The projects you will find in the book include: MIDI music generation, SVG graphic building, pocket change simulations, a turn-based strategy game, a Mac OS X GUI, a genetic algorithms framework, as well as both a parser and interpreter for the Lisp programming language. While these projects obviously tackle subsets of each problem space, they go deep enough to serve as a solid introduction in each area. The author is also good at focusing on the more interesting aspects of each challenge and throwing in a few twists to keep your interests high.
From Bash to Z Shell
I work on multiple Unix platforms all day long. I had never really taken the time to learn about the shells, but I had picked up the basics over time. I knew how to run commands, string them together with pipes, and redirect their output into files. So when I tell you that I started learning new things in the first chapter of From Bash to Z Shell, you will know the coverage is in depth. If you are a casual shell user, or even less experienced, this book has a lot to offer you.
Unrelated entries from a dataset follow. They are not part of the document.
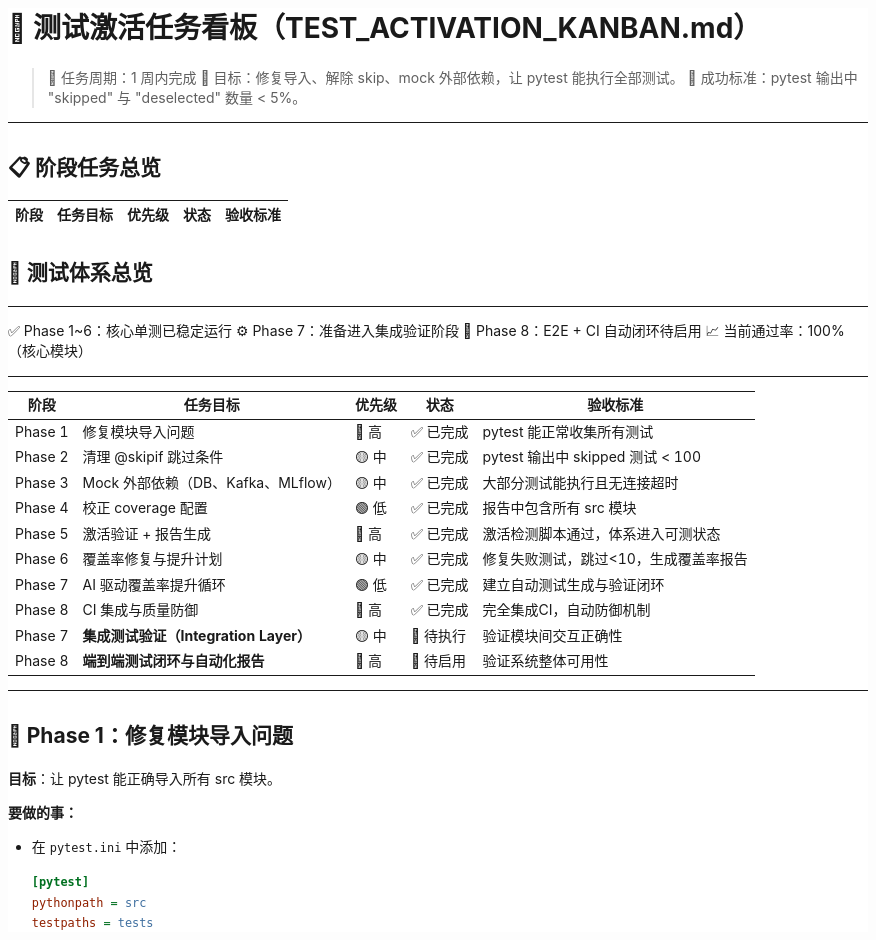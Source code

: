 # 🧭 测试激活任务看板（TEST_ACTIVATION_KANBAN.md）

> 📅 任务周期：1 周内完成
> 🎯 目标：修复导入、解除 skip、mock 外部依赖，让 pytest 能执行全部测试。
> 🧩 成功标准：pytest 输出中 "skipped" 与 "deselected" 数量 < 5%。

---

## 📋 阶段任务总览

| 阶段 | 任务目标 | 优先级 | 状态 | 验收标准 |
|------|-----------|---------|--------|------------|
## 🧭 测试体系总览
----------------------------------
✅ Phase 1~6：核心单测已稳定运行
⚙️ Phase 7：准备进入集成验证阶段
🚀 Phase 8：E2E + CI 自动闭环待启用
📈 当前通过率：100%（核心模块）

---

| 阶段 | 任务目标 | 优先级 | 状态 | 验收标准 |
|------|-----------|---------|--------|------------|
| Phase 1 | 修复模块导入问题 | 🔴 高 | ✅ 已完成 | pytest 能正常收集所有测试 |
| Phase 2 | 清理 @skipif 跳过条件 | 🟡 中 | ✅ 已完成 | pytest 输出中 skipped 测试 < 100 |
| Phase 3 | Mock 外部依赖（DB、Kafka、MLflow） | 🟡 中 | ✅ 已完成 | 大部分测试能执行且无连接超时 |
| Phase 4 | 校正 coverage 配置 | 🟢 低 | ✅ 已完成 | 报告中包含所有 src 模块 |
| Phase 5 | 激活验证 + 报告生成 | 🔵 高 | ✅ 已完成 | 激活检测脚本通过，体系进入可测状态 |
| Phase 6 | 覆盖率修复与提升计划 | 🟡 中 | ✅ 已完成 | 修复失败测试，跳过<10，生成覆盖率报告 |
| Phase 7 | AI 驱动覆盖率提升循环 | 🟢 低 | ✅ 已完成 | 建立自动测试生成与验证闭环 |
| Phase 8 | CI 集成与质量防御 | 🔴 高 | ✅ 已完成 | 完全集成CI，自动防御机制 |
| Phase 7 | **集成测试验证（Integration Layer）** | 🟡 中 | 🚀 待执行 | 验证模块间交互正确性 |
| Phase 8 | **端到端测试闭环与自动化报告** | 🔴 高 | 🚀 待启用 | 验证系统整体可用性 |

---

## 🧱 Phase 1：修复模块导入问题

**目标**：让 pytest 能正确导入所有 src 模块。

**要做的事：**
- 在 `pytest.ini` 中添加：
  ```ini
  [pytest]
  pythonpath = src
  testpaths = tests
  ```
From Bash to Z Shell is organized into three parts. Part one is an introduction to shell basics. It focuses on typical interactions with a shell including all of the things I mentioned knowing before reading this book. There is surprisingly good depth even here though and I doubt that anyone short of a power user could make it through this section without picking up a new trick or two. I learned multiple things from each chapter in this section.
In part two, each chapter takes a single aspect of the shells and really focuses in on just that. You will find chapters about the startup files each shell invokes as well as shell command histories. This is comprehensive coverage that really gets you to understand how things work as well as how to tune them to your personal tastes. You are even less likely to not pickup great tips in here.